Prior to her imprisonment, Mire had begun a relationship with fellow Communist Olek Hausman. After escaping, Mire traveled to Warsaw looking for Olek, but discovered that he was in Bialystok. She located him there and together they went to Soviet-controlled Lvov where they were married. The Soviets appointed Mire as a member of city council and commissar. Olek left to join the Red Army when the Germans to Lvov in June 1941 and was not heard from again. Mire, who was pregnant, stayed behind and gave birth unassisted in a basement. She was able to contact the Spiner family, her cousins in the Krakow Ghetto. The Spiners sent a Polish friend to bring Mire to Krakow. Her baby died soon after her arrival.

=== Jewish resistance ===
While living in the Kraków Ghetto, Mire and her cousin, Vuschka Spiner, worked in a German factory that produced goods and supplies for the Nazi army. They sabotaged canned food produced there but stopped when Mire thought it became too dangerous. Mire left the ghetto in January 1942 and resumed contact with the Polish Worker's Party (PPR). She urged her comrades to assist the Jews of Poland as she predicted the Nazi's plans for the annihilation of the Jews, but was disappointed by their inaction.
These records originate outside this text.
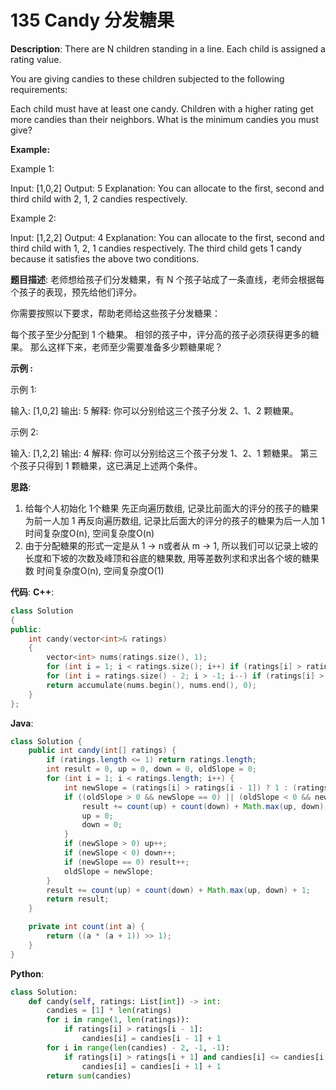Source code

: # 135 Candy 分发糖果

__Description__:
There are N children standing in a line. Each child is assigned a rating value.

You are giving candies to these children subjected to the following requirements:

Each child must have at least one candy.
Children with a higher rating get more candies than their neighbors.
What is the minimum candies you must give?

__Example:__

Example 1:

Input: [1,0,2]
Output: 5
Explanation: You can allocate to the first, second and third child with 2, 1, 2 candies respectively.

Example 2:

Input: [1,2,2]
Output: 4
Explanation: You can allocate to the first, second and third child with 1, 2, 1 candies respectively.
             The third child gets 1 candy because it satisfies the above two conditions.

__题目描述__:
老师想给孩子们分发糖果，有 N 个孩子站成了一条直线，老师会根据每个孩子的表现，预先给他们评分。

你需要按照以下要求，帮助老师给这些孩子分发糖果：

每个孩子至少分配到 1 个糖果。
相邻的孩子中，评分高的孩子必须获得更多的糖果。
那么这样下来，老师至少需要准备多少颗糖果呢？

__示例 :__

示例 1:

输入: [1,0,2]
输出: 5
解释: 你可以分别给这三个孩子分发 2、1、2 颗糖果。

示例 2:

输入: [1,2,2]
输出: 4
解释: 你可以分别给这三个孩子分发 1、2、1 颗糖果。
     第三个孩子只得到 1 颗糖果，这已满足上述两个条件。

__思路__:

1. 给每个人初始化 1个糖果
先正向遍历数组, 记录比前面大的评分的孩子的糖果为前一人加 1
再反向遍历数组, 记录比后面大的评分的孩子的糖果为后一人加 1
时间复杂度O(n), 空间复杂度O(n)
2. 由于分配糖果的形式一定是从 1 -> n或者从 m -> 1, 所以我们可以记录上坡的长度和下坡的次数及峰顶和谷底的糖果数, 用等差数列求和求出各个坡的糖果数
时间复杂度O(n), 空间复杂度O(1)

__代码__:
__C++__:

```C++
class Solution 
{
public:
    int candy(vector<int>& ratings) 
    {
        vector<int> nums(ratings.size(), 1);
        for (int i = 1; i < ratings.size(); i++) if (ratings[i] > ratings[i - 1]) nums[i] = nums[i - 1] + 1;
        for (int i = ratings.size() - 2; i > -1; i--) if (ratings[i] > ratings[i + 1] and nums[i] <= nums[i + 1]) nums[i] = nums[i + 1] + 1;
        return accumulate(nums.begin(), nums.end(), 0);
    }
};
```

__Java__:

```Java
class Solution {
    public int candy(int[] ratings) {
        if (ratings.length <= 1) return ratings.length;
        int result = 0, up = 0, down = 0, oldSlope = 0;
        for (int i = 1; i < ratings.length; i++) {
            int newSlope = (ratings[i] > ratings[i - 1]) ? 1 : (ratings[i] < ratings[i - 1] ? -1 : 0);
            if ((oldSlope > 0 && newSlope == 0) || (oldSlope < 0 && newSlope >= 0)) {
                result += count(up) + count(down) + Math.max(up, down);
                up = 0;
                down = 0;
            }
            if (newSlope > 0) up++;
            if (newSlope < 0) down++;
            if (newSlope == 0) result++;
            oldSlope = newSlope;
        }
        result += count(up) + count(down) + Math.max(up, down) + 1;
        return result;
    }

    private int count(int a) {
        return ((a * (a + 1)) >> 1);
    }
}
```

__Python__:

```Python
class Solution:
    def candy(self, ratings: List[int]) -> int:
        candies = [1] * len(ratings)
        for i in range(1, len(ratings)):
            if ratings[i] > ratings[i - 1]:
                candies[i] = candies[i - 1] + 1
        for i in range(len(candies) - 2, -1, -1):
            if ratings[i] > ratings[i + 1] and candies[i] <= candies[i + 1]:
                candies[i] = candies[i + 1] + 1
        return sum(candies)
```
Seeking more support, Mire connected with active members of the Akiva and Dror Zionist organizations including Spiner's husband, Dolek Liebeskind, Shimshon Draenger (1917–1943), and Adolf (Avraham) Leibovich (1917–1943). With limited help from the PPR, Mire and her contacts arranged forrest guides and hiding places for friends outside the ghetto. These friends mostly consisted of those who were active in Iskra, a Jewish underground group, led by Heshek (Zvi) Bauminger (1919–1943). Iskra ultimately merged with the PPR. Mire and members of Akiva continued to express disappointment with the lack of support from the PPR.

Mire, Iskra, and the Jewish resistance group, He-Haluz ha-Lohem, implemented a December 22, 1942 attack on German soldiers at the Cyganeria Cafe. Eleven Germans were killed and thirteen were injured during the attack. Roughly twenty resistance fighters died in the operation.

=== Second imprisonment and death ===
In March 1943, Mire was arrested and sent to Montelupich Prison. She was tortured and kept in solitary confinement, but did not provide her captors with information. She became close with imprisoned women from He-Haluz ha-Lohem including resistance fighter, Tova Draenger. The women, along with Genia Meltzer-Scheinberg, planned an escape attempt after learning they were to be sent to the 'Hill of Death' in Plaszow. The women were moved from their basement cells to waiting trucks. A signal was given and the women ran en masse. Most of the women, including Mire, were killed during the escape attempt. Draenger was able to get away.

== Poetry ==
Mire often wrote poems in Yiddish and Hebrew, the themes of which were her husband and dead baby as well as Communism and resistance.